Problem description
If a line in the records contains the string "width", show that line.

►

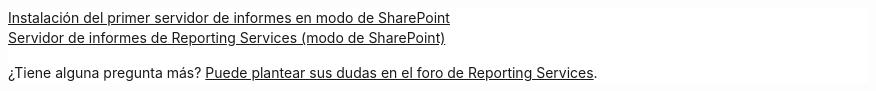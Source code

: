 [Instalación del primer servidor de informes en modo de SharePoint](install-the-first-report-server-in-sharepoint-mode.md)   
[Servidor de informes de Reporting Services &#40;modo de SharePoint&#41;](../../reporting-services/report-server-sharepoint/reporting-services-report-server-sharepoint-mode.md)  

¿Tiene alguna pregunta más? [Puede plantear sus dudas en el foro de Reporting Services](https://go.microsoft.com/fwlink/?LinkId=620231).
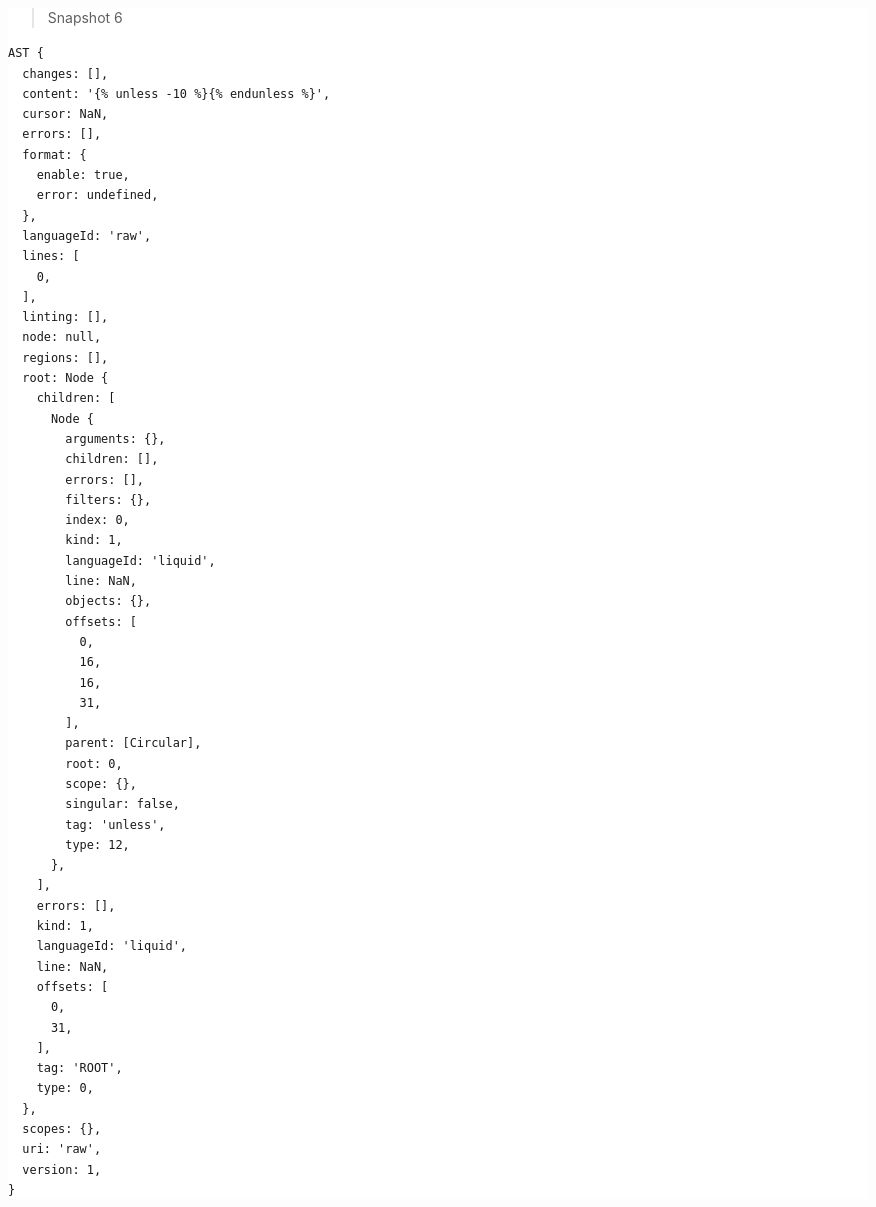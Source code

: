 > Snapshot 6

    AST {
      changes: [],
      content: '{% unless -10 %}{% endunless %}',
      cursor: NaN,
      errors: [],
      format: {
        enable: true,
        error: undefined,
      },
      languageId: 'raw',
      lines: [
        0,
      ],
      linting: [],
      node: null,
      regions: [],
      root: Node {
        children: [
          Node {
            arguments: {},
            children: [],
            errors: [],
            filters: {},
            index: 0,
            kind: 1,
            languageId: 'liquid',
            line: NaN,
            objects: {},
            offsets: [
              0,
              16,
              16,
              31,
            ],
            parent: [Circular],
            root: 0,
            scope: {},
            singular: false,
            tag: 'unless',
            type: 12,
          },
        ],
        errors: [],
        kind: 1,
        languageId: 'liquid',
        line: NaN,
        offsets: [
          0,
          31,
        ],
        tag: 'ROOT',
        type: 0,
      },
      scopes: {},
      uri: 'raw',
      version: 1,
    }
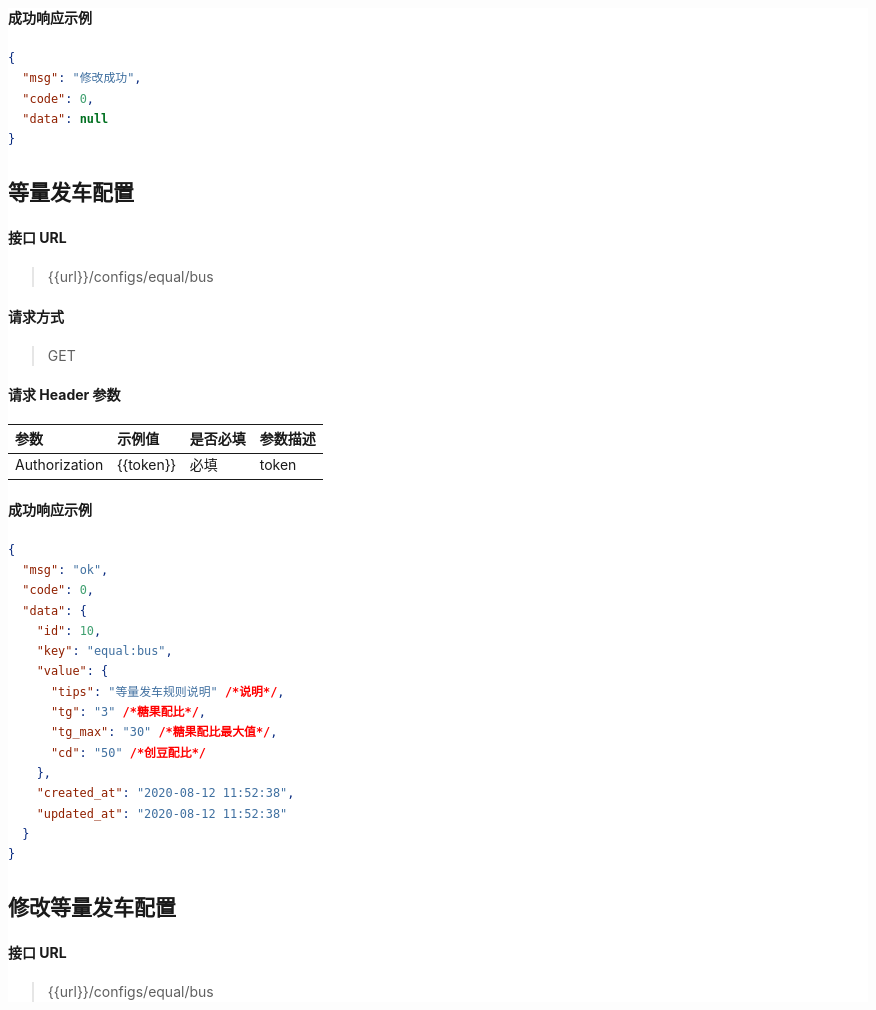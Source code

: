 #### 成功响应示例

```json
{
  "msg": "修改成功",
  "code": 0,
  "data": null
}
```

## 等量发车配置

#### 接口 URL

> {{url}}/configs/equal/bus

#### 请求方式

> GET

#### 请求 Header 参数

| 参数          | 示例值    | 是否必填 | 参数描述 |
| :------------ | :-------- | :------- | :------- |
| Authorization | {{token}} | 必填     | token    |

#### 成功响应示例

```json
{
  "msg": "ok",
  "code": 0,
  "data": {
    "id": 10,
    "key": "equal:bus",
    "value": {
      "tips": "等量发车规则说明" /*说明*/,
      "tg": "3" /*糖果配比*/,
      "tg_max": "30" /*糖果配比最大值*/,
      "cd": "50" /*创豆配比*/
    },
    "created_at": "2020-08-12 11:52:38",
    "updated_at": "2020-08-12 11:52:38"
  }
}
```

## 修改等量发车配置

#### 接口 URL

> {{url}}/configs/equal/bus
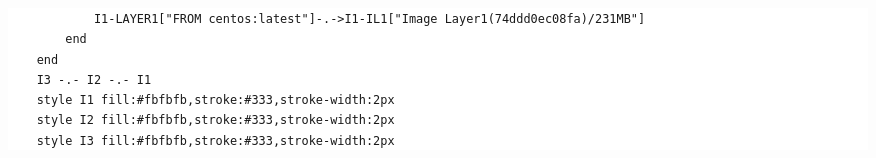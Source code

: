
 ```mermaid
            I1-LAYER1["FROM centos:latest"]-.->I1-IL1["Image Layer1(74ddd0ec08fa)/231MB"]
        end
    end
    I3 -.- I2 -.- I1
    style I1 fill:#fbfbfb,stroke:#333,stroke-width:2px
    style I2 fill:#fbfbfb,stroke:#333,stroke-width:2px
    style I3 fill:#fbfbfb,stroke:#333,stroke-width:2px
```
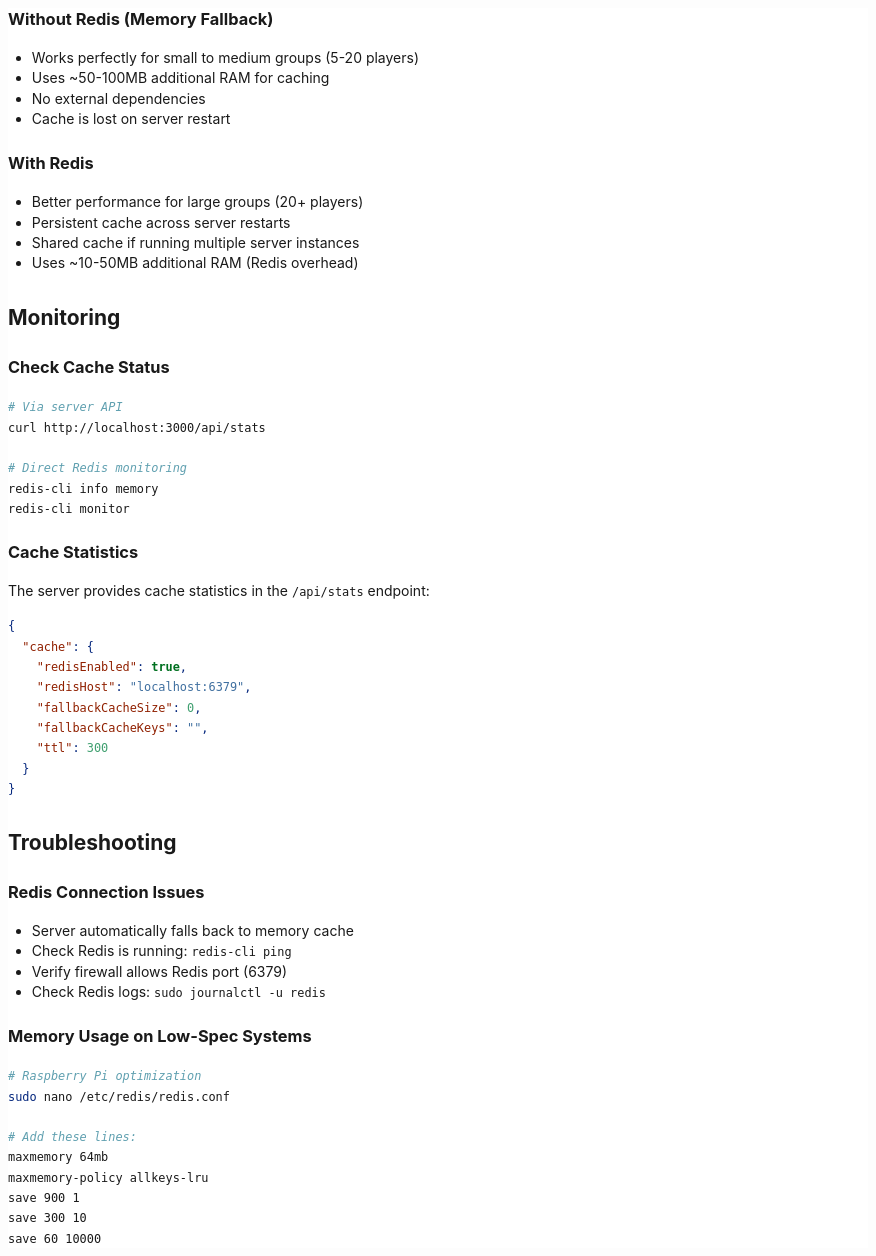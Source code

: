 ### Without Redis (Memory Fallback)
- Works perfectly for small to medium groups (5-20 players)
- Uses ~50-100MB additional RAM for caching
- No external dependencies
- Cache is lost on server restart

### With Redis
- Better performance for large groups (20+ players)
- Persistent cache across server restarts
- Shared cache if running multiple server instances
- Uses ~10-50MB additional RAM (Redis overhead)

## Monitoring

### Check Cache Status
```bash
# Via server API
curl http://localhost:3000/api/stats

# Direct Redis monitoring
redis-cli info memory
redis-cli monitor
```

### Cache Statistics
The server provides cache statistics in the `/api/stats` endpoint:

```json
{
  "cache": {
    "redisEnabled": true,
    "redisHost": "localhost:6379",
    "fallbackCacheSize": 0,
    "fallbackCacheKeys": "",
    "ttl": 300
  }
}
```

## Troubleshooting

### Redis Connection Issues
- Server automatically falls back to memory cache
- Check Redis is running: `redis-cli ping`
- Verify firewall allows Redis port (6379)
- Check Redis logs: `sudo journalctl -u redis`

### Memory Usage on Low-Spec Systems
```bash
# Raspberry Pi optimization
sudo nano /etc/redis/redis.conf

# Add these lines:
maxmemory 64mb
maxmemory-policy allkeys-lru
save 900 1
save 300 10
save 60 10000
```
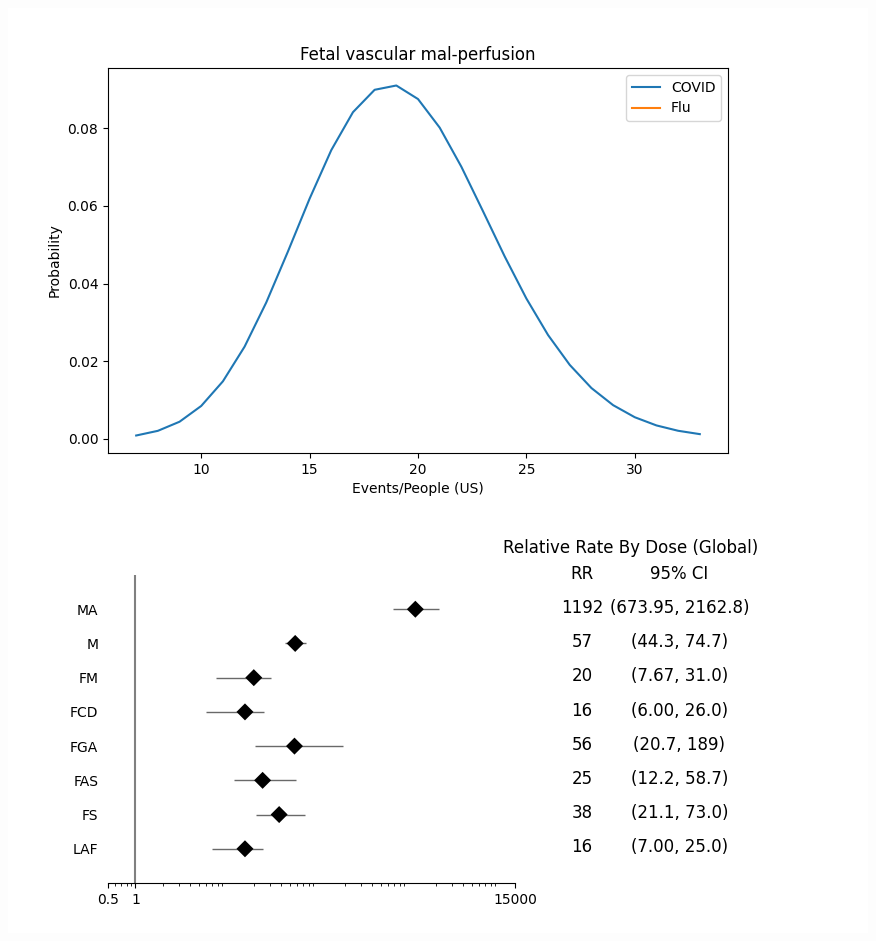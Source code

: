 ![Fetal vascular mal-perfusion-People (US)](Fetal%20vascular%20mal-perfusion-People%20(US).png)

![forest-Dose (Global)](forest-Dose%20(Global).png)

◄

Task result
    style I1 fill:#fbfbfb,stroke:#333,stroke-width:2px
    style I2 fill:#fbfbfb,stroke:#333,stroke-width:2px
    style I3 fill:#fbfbfb,stroke:#333,stroke-width:2px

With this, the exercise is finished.